Our software uses symmetries over the object surface to give a complete appearance to hidden parts of the object. The left side of the chair is exactly symmetric to the right side of the chair, according to the bilateral plane of symmetry. Although the back face of the chair is not exactly symmetric to any part, it is approximately symmetric to the front face of the chair back. Humans are fairly accurate at detecting exact and approximate symmetries. Our approach provides appearance completion consistent with the human expectation of symmetry by first estimating a large number of symmetry planes on the object, both exact and approximate, then reflecting the appearance from the visible parts of the object to hidden parts across each symmetry plane to create appearance candidates, and finally stitching the appearance candidates over the object in 3D.

We perform appearance stitching at transitions where adjacent points on the object get their appearance candidates from multiple symmetry planes. The idea of the stitching is to select the smoothest possible transition—that is, the two appearance candidates (out of potentially several dozen) that look as much alike as possible. We perform this choice of transition using a process called graph inference. The software sets up a graph that links appearance candidates, and uses a variant of the shortest-distance algorithm to compute the path with the smallest sum of distances between appearance candidates. For parts of the object that lack exact or approximate symmetries, such as the underside of the taxi as shown on the above, our software stitches in the appearance directly from the 3D model.

Twists and Turns

Once the software completes the appearance, the system is ready for object manipulation. Our system has re-imagined traditional 2D photo-editing operations as manipulations in 3D, such as rotations, translations, object deformations, and 3D copy-paste. As shown on the opposite page, users can now manipulate objects to create traffic jams with flipped cars, or they can suspend fruit in mid-air. If users desire, they even have control over changing the identity of their objects—for instance, they can transform a top hat into a magician’s hat.

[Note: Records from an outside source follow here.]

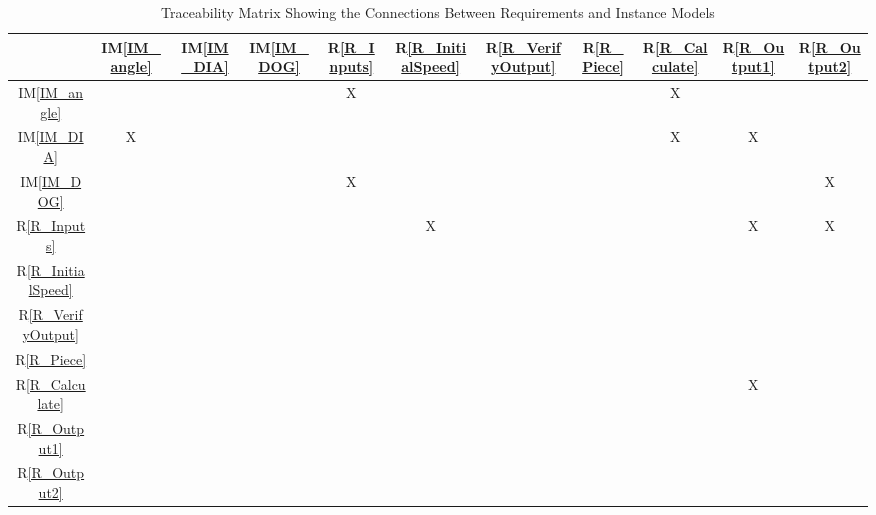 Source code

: \documentclass[12pt]{article}
\newcommand{\iref}[1]{IM\ref{#1}}
\newcommand{\rref}[1]{R\ref{#1}}
\begin{document}
	\begin{table}[h!]
		\centering
		\begin{tabular}{|c|c|c|c|c|c|c|c|c|c|c|}
			\hline
			& \iref{IM_angle}& \iref{IM_DIA}& \iref{IM_DOG}& \rref{R_Inputs}& \rref{R_InitialSpeed}& \rref{R_VerifyOutput}& \rref{R_Piece}& \rref{R_Calculate}& \rref{R_Output1}& \rref{R_Output2} \\
			\hline
			\iref{IM_angle}            & & & & X& & & & X& &\\ \hline
			\iref{IM_DIA}            & X& & & & & & & X& X&\\ \hline
			\iref{IM_DOG}          & & & & X& & & & & &X\\ \hline
			\rref{R_Inputs}          & & & & & X& & & & X&X\\ \hline
			\rref{R_InitialSpeed}     & & & & & & & & & &\\ \hline
			\rref{R_VerifyOutput}    & & & & & & & & & &\\ \hline
			\rref{R_Piece}    & & & & & & & & & &\\ \hline
			\rref{R_Calculate}   & & & & & & & & & X&\\ \hline
			\rref{R_Output1}  & & & & & & & & & &\\ \hline
			\rref{R_Output2}  & & & & & & & & & &\\ \hline
		\end{tabular}
		\caption{Traceability Matrix Showing the Connections Between Requirements and Instance Models}
		\label{Table:R_trace}
	\end{table}
	
	
	
\end{document}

Users can also manipulate objects in non-photorealistic media such as paintings, or in historical photographs of scenes or objects that no longer exist and thus cannot be accessed.

By providing a 3D representation of scenes, our software has allowed everyday users to explore their creativity by tying photographs to 3D modeling software to produce animations, such as the flying crane (above). We also foresee that tying object manipulation to 3D modeling software opens up interesting applications. For instance, we see possibilities in photorealistic accident or crime scene simulations. The software could also help in furniture design and rearrangement for home staging. It could even be useful in organ reconstruction for surgery. And with the rising prevalence of rapid prototyping, the software could help consumers direct construction or 3D printing of everyday objects from photographs.